[Lingtyp] Greenbergian word order universals: confirmed after all

Sat Nov 4 06:24:25 UTC 2023

Many thanks, Simon, for offering your author's perspective on this old 
paper!

You are certainly right that "the scientific process" can sometimes be 
slow, and it may take a while for wrong conclusions to be corrected. We 
should of course not be discouraged from trying out novel methods just 
because they may initially yield strange results.

However, I found your 2011 paper very confusing because it was published 
in such a prominent place, seemingly betraying very high confidence in 
the results. It was only recently that I heard from a good source that 
the authors now agree with the earlier criticism that the sample size 
was too small in 2011, and two of them are now coauthors of the new 
forthcoming paper (with MUCH more data) that Annemarie Verkerk reported 
on recently. So that's a good developement.

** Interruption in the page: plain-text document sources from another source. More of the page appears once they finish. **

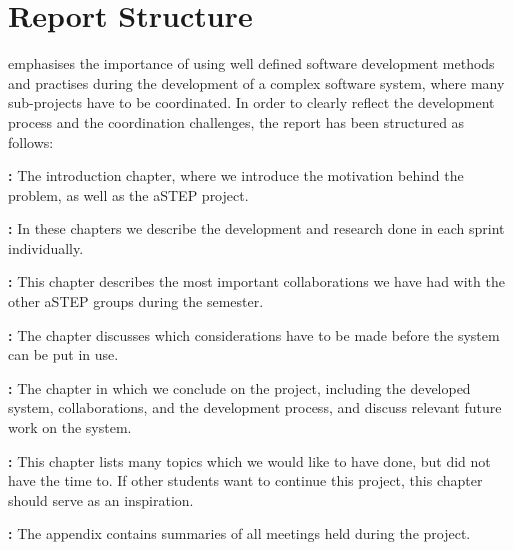 \section{Report Structure} \label{sec:report_structure}
 emphasises the importance of using well defined software development methods and practises during the development of a complex software system, where many sub-projects have to be coordinated. In order to clearly reflect the development process and the coordination challenges, the report has been structured as follows:

\textbf{:} The introduction chapter, where we introduce the motivation behind the problem, as well as the aSTEP project.

\textbf{:} In these chapters we describe the development and research done in each sprint individually.

\textbf{:} This chapter describes the most important collaborations we have had with the other aSTEP groups during the semester.

\textbf{:} The chapter discusses which considerations have to be made before the system can be put in use.

\textbf{:} The chapter in which we conclude on the project, including the developed system, collaborations, and the development process, and discuss relevant future work on the system.

\textbf{:} This chapter lists many topics which we would like to have done, but did not have the time to. If other students want to continue this project, this chapter should serve as an inspiration.

\textbf{:} The appendix contains summaries of all meetings held during the project.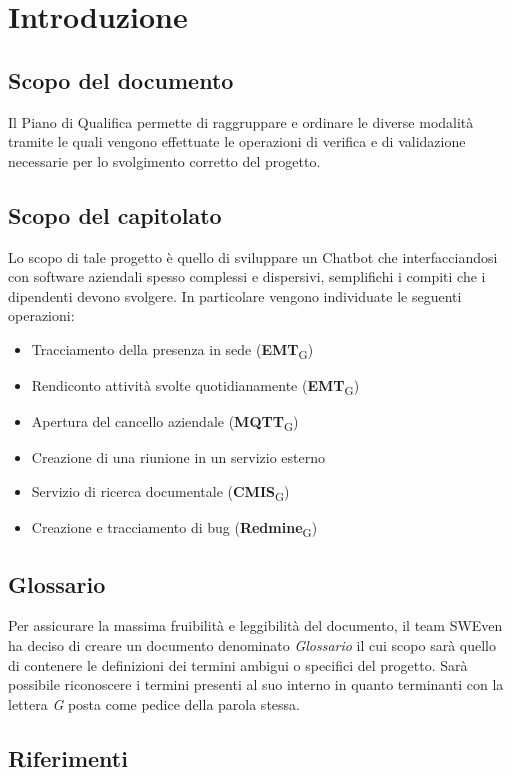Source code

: \section{Introduzione}
\subsection{Scopo del documento}
Il Piano di Qualifica permette di raggruppare e ordinare le diverse modalità tramite le quali 
vengono effettuate le operazioni di verifica e di validazione necessarie per lo svolgimento corretto 
del progetto.

\subsection{Scopo del capitolato}
Lo scopo di tale progetto è quello di sviluppare un Chatbot che interfacciandosi con software aziendali spesso complessi e dispersivi, semplifichi i compiti che i dipendenti devono svolgere. In particolare vengono individuate le seguenti operazioni: 
\begin{itemize}
	\item Tracciamento della presenza in sede (\textbf{EMT}\textsubscript{G})
	\item Rendiconto attività svolte quotidianamente (\textbf{EMT}\textsubscript{G})
	\item Apertura del cancello aziendale (\textbf{MQTT}\textsubscript{G})
	\item Creazione di una riunione in un servizio esterno
	\item Servizio di ricerca documentale (\textbf{CMIS}\textsubscript{G})
	\item Creazione e tracciamento di bug (\textbf{Redmine}\textsubscript{G})
\end{itemize}

\subsection{Glossario}
Per assicurare la massima fruibilità e leggibilità del documento, il team SWEven ha deciso di creare un documento denominato \textit{Glossario} il cui scopo sarà quello di contenere le definizioni dei termini ambigui o specifici del progetto. Sarà possibile riconoscere i termini presenti al suo interno in quanto terminanti con la lettera \textit{G} posta come pedice della parola stessa. 
\subsection{Riferimenti}

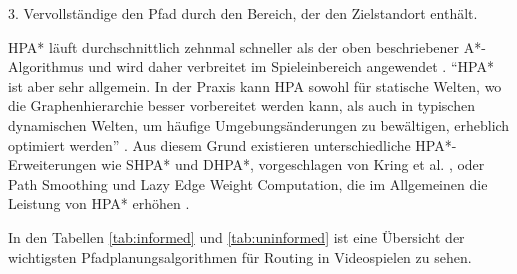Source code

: 3. Vervollständige den Pfad durch den Bereich, der den Zielstandort enthält.\\

\begin{sloppypar}
HPA* läuft durchschnittlich zehnmal schneller als der oben beschriebener A*-Algorithmus \cite[S. 1, 26]{Bot04} und wird daher verbreitet im Spieleinbereich angewendet \cite{LSC08}. ``HPA* ist aber sehr allgemein. In der Praxis kann HPA sowohl für statische Welten, wo die Graphenhierarchie besser vorbereitet werden kann, als auch in typischen dynamischen Welten, um häufige Umgebungsänderungen zu bewältigen, erheblich optimiert werden'' \cite[S.39]{Kri10}. Aus diesem Grund existieren unterschiedliche HPA*-Erweiterungen wie SHPA* und DHPA*, vorgeschlagen von Kring et al. \cite[S.40ff.]{Kri10}, oder Path Smoothing und Lazy Edge Weight Computation, die im Allgemeinen die Leistung von HPA* erhöhen \cite{JB07}.
\end{sloppypar}

In den Tabellen \ref{tab:informed} und \ref{tab:uninformed} ist eine Übersicht der wichtigsten Pfadplanungsalgorithmen für Routing in Videospielen zu sehen.


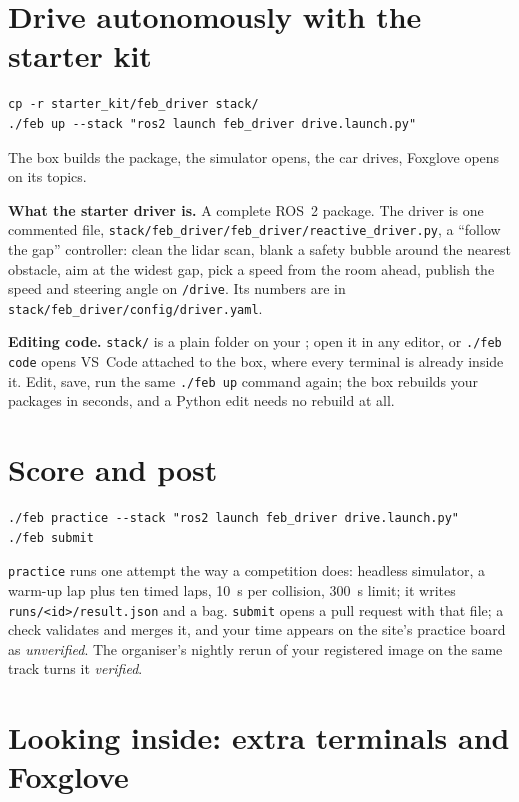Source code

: \section{Drive autonomously with the starter kit}

\begin{lstlisting}
cp -r starter_kit/feb_driver stack/
./feb up --stack "ros2 launch feb_driver drive.launch.py"
\end{lstlisting}

The box builds the package, the simulator opens, the car drives, Foxglove opens on its topics.

\textbf{What the starter driver is.} A complete ROS~2 package. The driver is one commented file,
\texttt{stack/feb\_driver/feb\_driver/reactive\_driver.py}, a ``follow the gap'' controller: clean
the lidar scan, blank a safety bubble around the nearest obstacle, aim at the widest gap, pick a
speed from the room ahead, publish the speed and steering angle on \texttt{/drive}. Its numbers are in
\texttt{stack/feb\_driver/config/driver.yaml}.

\textbf{Editing code.} \texttt{stack/} is a plain folder on your \OSname; open it in any editor, or
\texttt{./feb code} opens VS~Code attached to the box, where every terminal is already inside it.
Edit, save, run the same \texttt{./feb up} command again; the box rebuilds your packages in
seconds, and a Python edit needs no rebuild at all.

\section{Score and post}

\begin{lstlisting}
./feb practice --stack "ros2 launch feb_driver drive.launch.py"
./feb submit
\end{lstlisting}

\texttt{practice} runs one attempt the way a competition does: headless simulator, a warm-up lap
plus ten timed laps, 10~s per collision, 300~s limit; it writes \texttt{runs/<id>/result.json} and a
bag. \texttt{submit} opens a pull request with that file; a check validates and merges it, and your
time appears on the site's practice board as \emph{unverified}. The organiser's nightly rerun of your
registered image on the same track turns it \emph{verified}.

\section{Looking inside: extra terminals and Foxglove}


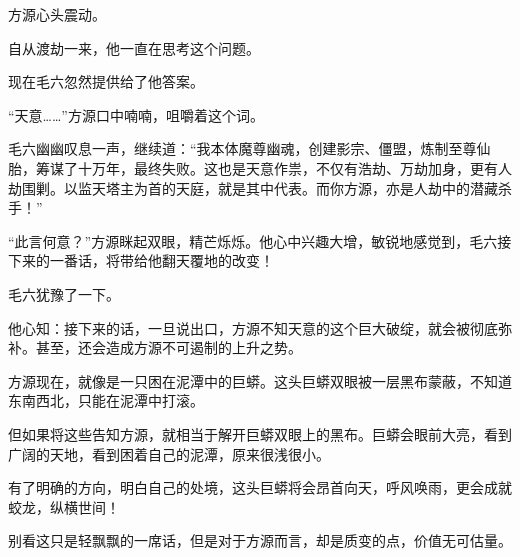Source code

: \begin{this_body}
方源心头震动。

自从渡劫一来，他一直在思考这个问题。

现在毛六忽然提供给了他答案。

“天意……”方源口中喃喃，咀嚼着这个词。

毛六幽幽叹息一声，继续道：“我本体魔尊幽魂，创建影宗、僵盟，炼制至尊仙胎，筹谋了十万年，最终失败。这也是天意作祟，不仅有浩劫、万劫加身，更有人劫围剿。以监天塔主为首的天庭，就是其中代表。而你方源，亦是人劫中的潜藏杀手！”

“此言何意？”方源眯起双眼，精芒烁烁。他心中兴趣大增，敏锐地感觉到，毛六接下来的一番话，将带给他翻天覆地的改变！

毛六犹豫了一下。

他心知：接下来的话，一旦说出口，方源不知天意的这个巨大破绽，就会被彻底弥补。甚至，还会造成方源不可遏制的上升之势。

方源现在，就像是一只困在泥潭中的巨蟒。这头巨蟒双眼被一层黑布蒙蔽，不知道东南西北，只能在泥潭中打滚。

但如果将这些告知方源，就相当于解开巨蟒双眼上的黑布。巨蟒会眼前大亮，看到广阔的天地，看到困着自己的泥潭，原来很浅很小。

有了明确的方向，明白自己的处境，这头巨蟒将会昂首向天，呼风唤雨，更会成就蛟龙，纵横世间！

别看这只是轻飘飘的一席话，但是对于方源而言，却是质变的点，价值无可估量。

\end{this_body}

Maybe that new paper will come out in /Nature/, too, and then all will 
be well, as the 2011 paper will fall into oblivion. (But since the new 
paper mostly confirms older Greenbergian perspectives, /Nature/ may not 
find the results novel enough...)

But I'm still confused about the three points you make:

First, your paper *didn't* show that Matthew Dryer's (1992) correlation 
method was "overly simplistic" – on the contrary, while some of the 
claims made in the 1970s were overly simplistic, Dryer showed that the 
Greenbergian correlations hold, but in a more limited way than had been 
thought (he rejected the head-dependent theory in favour of the 
branching-direction theory).

Second, the "need to understand language systems in a diachronic manner" 
*didn't* need to be lighlighted, because it was something that linguists 
had routinely done since the 19th century, and the idea was made very 
prominent again by Greenberg himself (e.g. Greenberg 1969; 1978; see 
also Croft's well-known work).

Third, linguists knew that "different routes can be taken in different 
families at different times", so this was *not* a contribution of your 
paper either.

I don't know about "rigorous" reviewing in high-profile journals (they 
certainly have a high rejection rate), but I think it is clear that 
their influence is not always justified by the validity of their 
research results. Publishing a paper in /Nature/ can have a chilling 
effect on the rest of the discipline, in that other approaches or views 
may not be seen as legitimate anymore. (We saw the bad effects of the 
outsize political influence of high-profile journals in recent years, 
when some of them declared the lab-leak theory and certain alternative 
approaches to public health as wrong, quite prematurely, and with 
devastating effects on the public discussion.)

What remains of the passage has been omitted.